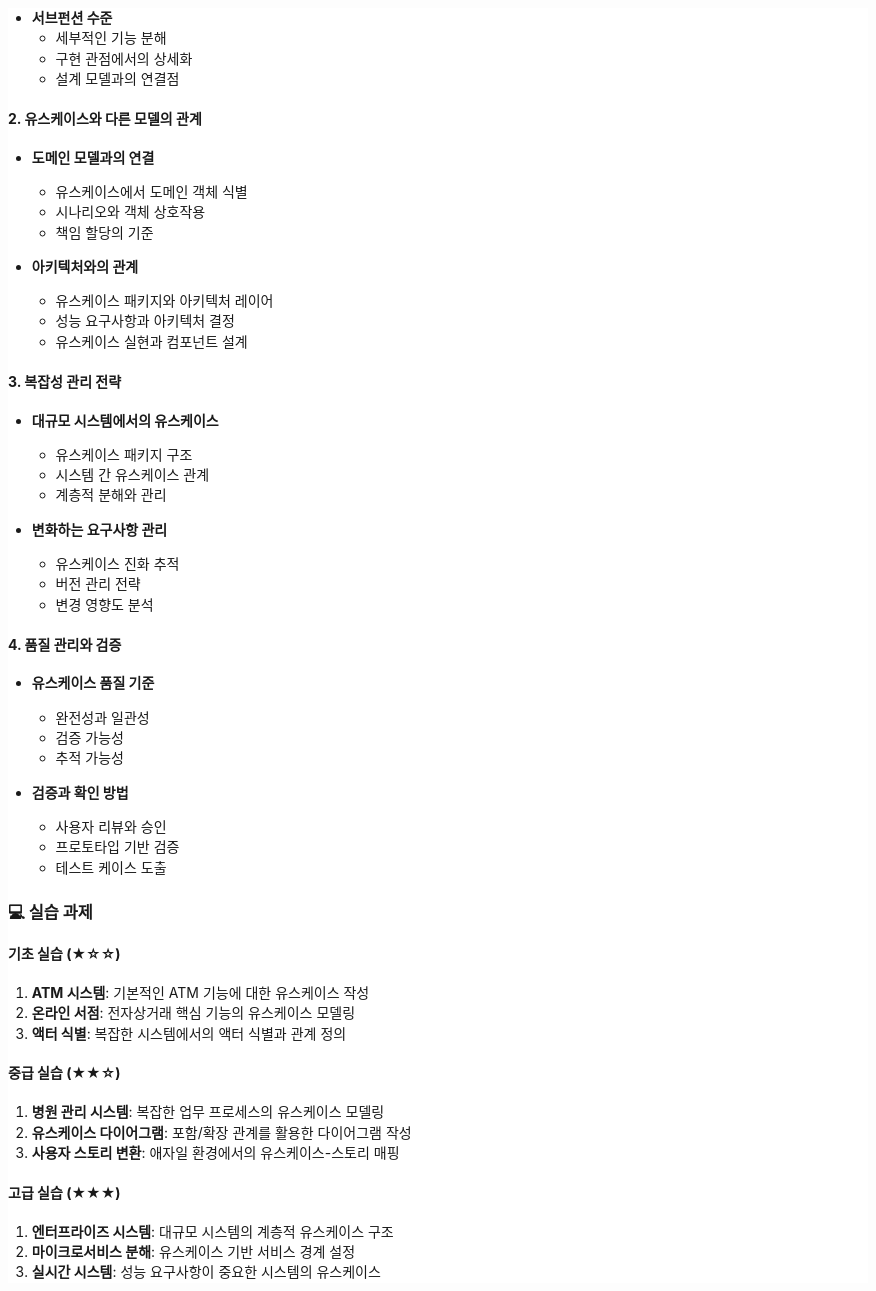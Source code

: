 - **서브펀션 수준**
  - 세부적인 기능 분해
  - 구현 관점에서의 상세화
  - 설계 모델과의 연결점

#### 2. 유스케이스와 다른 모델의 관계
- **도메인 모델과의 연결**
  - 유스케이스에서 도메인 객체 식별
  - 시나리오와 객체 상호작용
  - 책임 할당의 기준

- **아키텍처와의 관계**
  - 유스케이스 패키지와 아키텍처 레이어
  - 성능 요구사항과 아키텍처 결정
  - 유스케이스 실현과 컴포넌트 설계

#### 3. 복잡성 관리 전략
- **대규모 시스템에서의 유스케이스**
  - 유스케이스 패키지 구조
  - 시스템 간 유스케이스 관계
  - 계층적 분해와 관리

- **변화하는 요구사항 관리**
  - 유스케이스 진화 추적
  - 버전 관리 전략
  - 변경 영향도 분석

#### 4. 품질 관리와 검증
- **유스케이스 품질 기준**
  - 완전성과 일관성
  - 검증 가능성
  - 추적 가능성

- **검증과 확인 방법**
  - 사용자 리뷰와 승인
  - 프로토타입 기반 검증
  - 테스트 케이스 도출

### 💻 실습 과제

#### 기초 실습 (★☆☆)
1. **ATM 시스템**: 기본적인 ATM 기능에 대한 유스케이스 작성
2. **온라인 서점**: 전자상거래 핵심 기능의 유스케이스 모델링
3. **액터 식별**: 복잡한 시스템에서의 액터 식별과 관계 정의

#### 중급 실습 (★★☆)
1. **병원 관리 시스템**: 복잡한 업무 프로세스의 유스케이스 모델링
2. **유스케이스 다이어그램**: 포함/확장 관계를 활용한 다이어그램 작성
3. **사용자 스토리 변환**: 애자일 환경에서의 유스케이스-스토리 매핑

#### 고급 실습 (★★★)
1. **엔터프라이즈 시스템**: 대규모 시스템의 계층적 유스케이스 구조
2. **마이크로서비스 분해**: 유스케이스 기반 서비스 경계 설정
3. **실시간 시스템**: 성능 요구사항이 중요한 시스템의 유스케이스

---

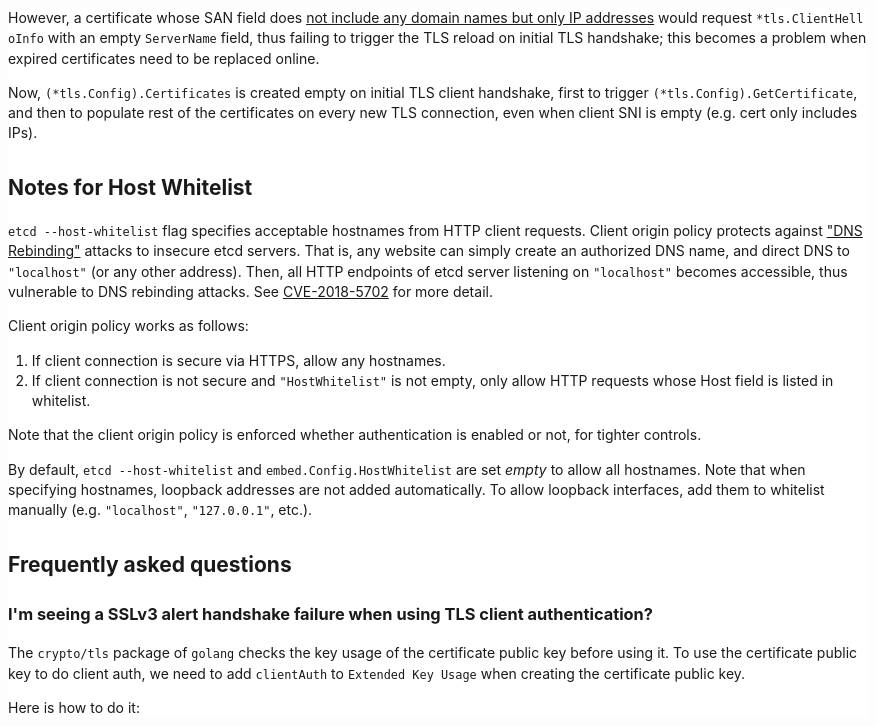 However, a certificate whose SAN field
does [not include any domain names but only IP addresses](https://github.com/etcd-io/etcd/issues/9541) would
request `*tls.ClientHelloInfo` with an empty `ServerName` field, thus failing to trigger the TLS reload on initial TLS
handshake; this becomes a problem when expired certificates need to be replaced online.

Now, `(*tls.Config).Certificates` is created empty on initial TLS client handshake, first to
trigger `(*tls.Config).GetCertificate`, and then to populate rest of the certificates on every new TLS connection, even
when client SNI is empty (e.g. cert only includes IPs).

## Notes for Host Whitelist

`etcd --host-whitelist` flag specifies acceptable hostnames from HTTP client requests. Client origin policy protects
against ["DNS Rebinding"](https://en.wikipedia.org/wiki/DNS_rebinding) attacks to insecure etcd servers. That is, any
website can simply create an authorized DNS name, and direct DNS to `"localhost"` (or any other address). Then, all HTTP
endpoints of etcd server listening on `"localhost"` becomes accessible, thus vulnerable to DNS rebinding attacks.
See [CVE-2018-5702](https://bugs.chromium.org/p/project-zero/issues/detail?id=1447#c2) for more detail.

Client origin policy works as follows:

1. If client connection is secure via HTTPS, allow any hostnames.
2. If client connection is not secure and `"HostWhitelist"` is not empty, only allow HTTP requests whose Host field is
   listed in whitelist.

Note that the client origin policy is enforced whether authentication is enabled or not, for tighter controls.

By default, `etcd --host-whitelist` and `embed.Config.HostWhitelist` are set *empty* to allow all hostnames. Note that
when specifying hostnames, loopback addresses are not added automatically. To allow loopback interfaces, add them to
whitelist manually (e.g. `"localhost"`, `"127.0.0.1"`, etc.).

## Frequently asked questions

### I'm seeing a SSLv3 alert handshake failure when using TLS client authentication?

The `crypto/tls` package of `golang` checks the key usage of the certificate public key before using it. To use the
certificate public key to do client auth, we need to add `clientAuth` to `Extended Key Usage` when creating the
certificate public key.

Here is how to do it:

---

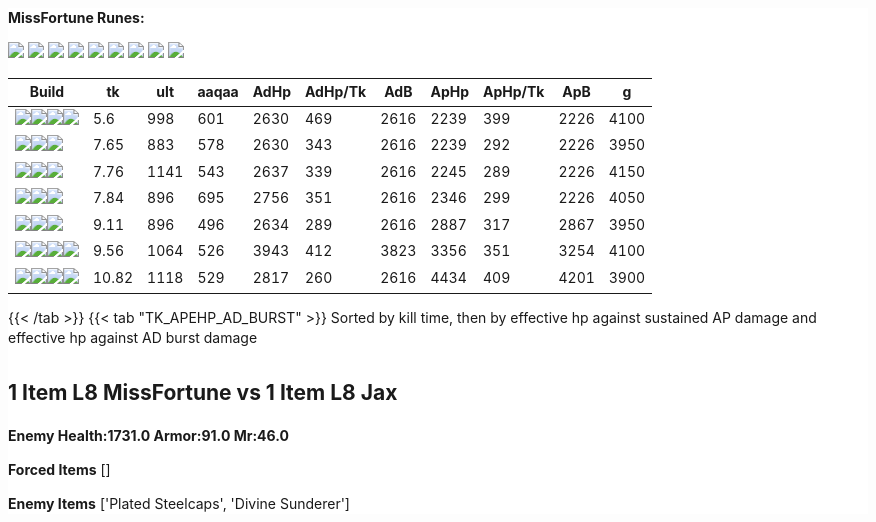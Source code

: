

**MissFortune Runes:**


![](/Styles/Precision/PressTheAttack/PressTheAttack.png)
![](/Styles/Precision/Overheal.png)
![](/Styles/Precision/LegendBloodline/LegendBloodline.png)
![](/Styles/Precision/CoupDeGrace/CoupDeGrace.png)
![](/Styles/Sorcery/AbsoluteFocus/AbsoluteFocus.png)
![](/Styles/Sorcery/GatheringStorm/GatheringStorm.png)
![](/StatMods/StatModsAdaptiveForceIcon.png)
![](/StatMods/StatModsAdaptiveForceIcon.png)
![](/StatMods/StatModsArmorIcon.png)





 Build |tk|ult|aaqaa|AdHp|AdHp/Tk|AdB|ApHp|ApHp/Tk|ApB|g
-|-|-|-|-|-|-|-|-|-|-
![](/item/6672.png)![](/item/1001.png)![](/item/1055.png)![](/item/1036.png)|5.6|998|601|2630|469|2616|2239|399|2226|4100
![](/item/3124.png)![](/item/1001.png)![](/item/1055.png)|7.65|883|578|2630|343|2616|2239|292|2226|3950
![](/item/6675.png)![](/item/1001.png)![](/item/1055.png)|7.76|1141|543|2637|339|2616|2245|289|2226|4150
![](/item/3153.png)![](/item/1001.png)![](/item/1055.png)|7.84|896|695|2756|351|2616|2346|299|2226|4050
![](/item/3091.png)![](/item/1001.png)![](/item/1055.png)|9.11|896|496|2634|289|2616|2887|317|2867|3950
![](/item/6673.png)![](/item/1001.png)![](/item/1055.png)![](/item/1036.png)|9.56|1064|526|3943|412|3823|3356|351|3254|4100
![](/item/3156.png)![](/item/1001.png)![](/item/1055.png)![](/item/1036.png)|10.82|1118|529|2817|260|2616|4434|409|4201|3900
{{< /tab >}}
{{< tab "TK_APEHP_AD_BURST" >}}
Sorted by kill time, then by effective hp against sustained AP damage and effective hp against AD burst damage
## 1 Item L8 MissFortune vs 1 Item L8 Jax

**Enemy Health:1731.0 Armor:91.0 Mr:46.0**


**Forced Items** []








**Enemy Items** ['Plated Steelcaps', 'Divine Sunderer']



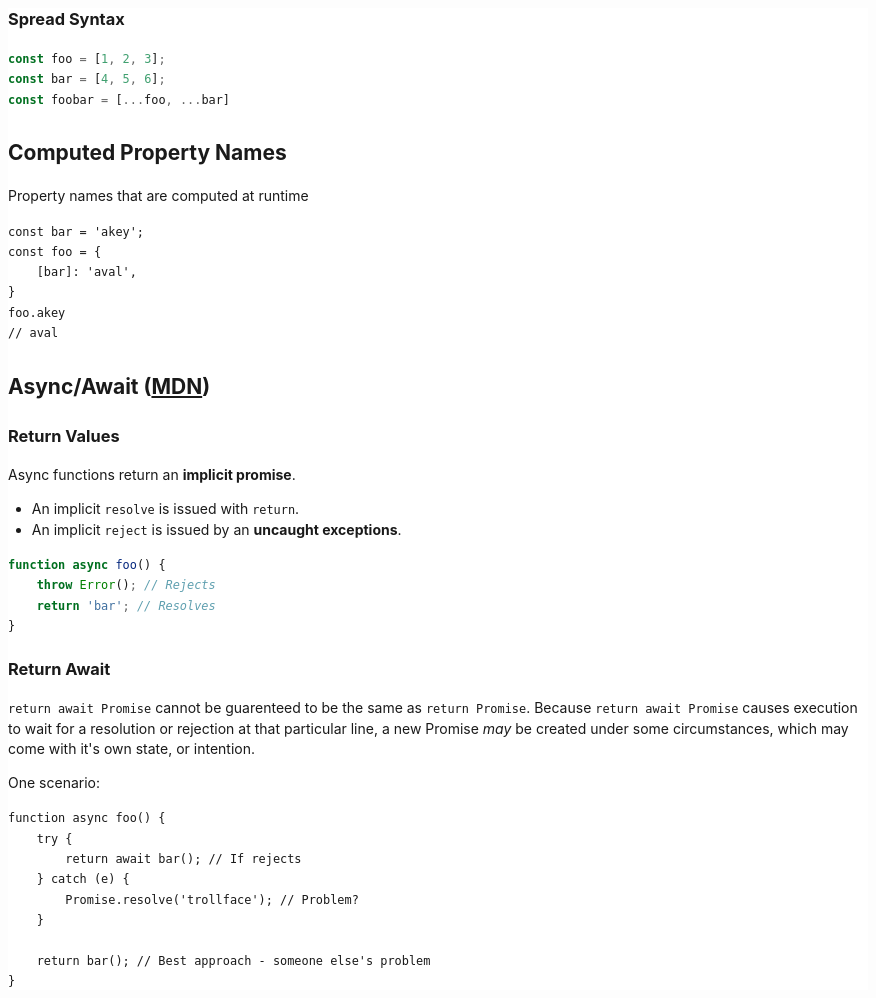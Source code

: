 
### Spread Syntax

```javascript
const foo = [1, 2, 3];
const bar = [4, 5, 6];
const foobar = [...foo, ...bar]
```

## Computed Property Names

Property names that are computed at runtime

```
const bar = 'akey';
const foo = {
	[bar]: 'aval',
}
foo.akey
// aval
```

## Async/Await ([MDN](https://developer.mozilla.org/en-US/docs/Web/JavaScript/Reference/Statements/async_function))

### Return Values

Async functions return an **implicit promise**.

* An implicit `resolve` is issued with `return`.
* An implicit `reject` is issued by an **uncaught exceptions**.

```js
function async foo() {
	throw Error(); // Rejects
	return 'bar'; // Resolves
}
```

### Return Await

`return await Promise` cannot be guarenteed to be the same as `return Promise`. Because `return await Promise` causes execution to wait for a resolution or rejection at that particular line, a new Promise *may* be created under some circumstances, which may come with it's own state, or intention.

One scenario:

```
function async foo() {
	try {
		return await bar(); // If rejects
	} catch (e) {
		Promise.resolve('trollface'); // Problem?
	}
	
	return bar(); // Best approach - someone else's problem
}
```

» **Task statement**
Only one stretch of the data above is needed. Restate it word for word, from the line containing "1. If client" through the line containing "Here is how", both ends included.

» **Your solution**
1. If client connection is secure via HTTPS, allow any hostnames.
2. If client connection is not secure and `"HostWhitelist"` is not empty, only allow HTTP requests whose Host field is
   listed in whitelist.

Note that the client origin policy is enforced whether authentication is enabled or not, for tighter controls.

By default, `etcd --host-whitelist` and `embed.Config.HostWhitelist` are set *empty* to allow all hostnames. Note that
when specifying hostnames, loopback addresses are not added automatically. To allow loopback interfaces, add them to
whitelist manually (e.g. `"localhost"`, `"127.0.0.1"`, etc.).

## Frequently asked questions

### I'm seeing a SSLv3 alert handshake failure when using TLS client authentication?

The `crypto/tls` package of `golang` checks the key usage of the certificate public key before using it. To use the
certificate public key to do client auth, we need to add `clientAuth` to `Extended Key Usage` when creating the
certificate public key.

Here is how to do it:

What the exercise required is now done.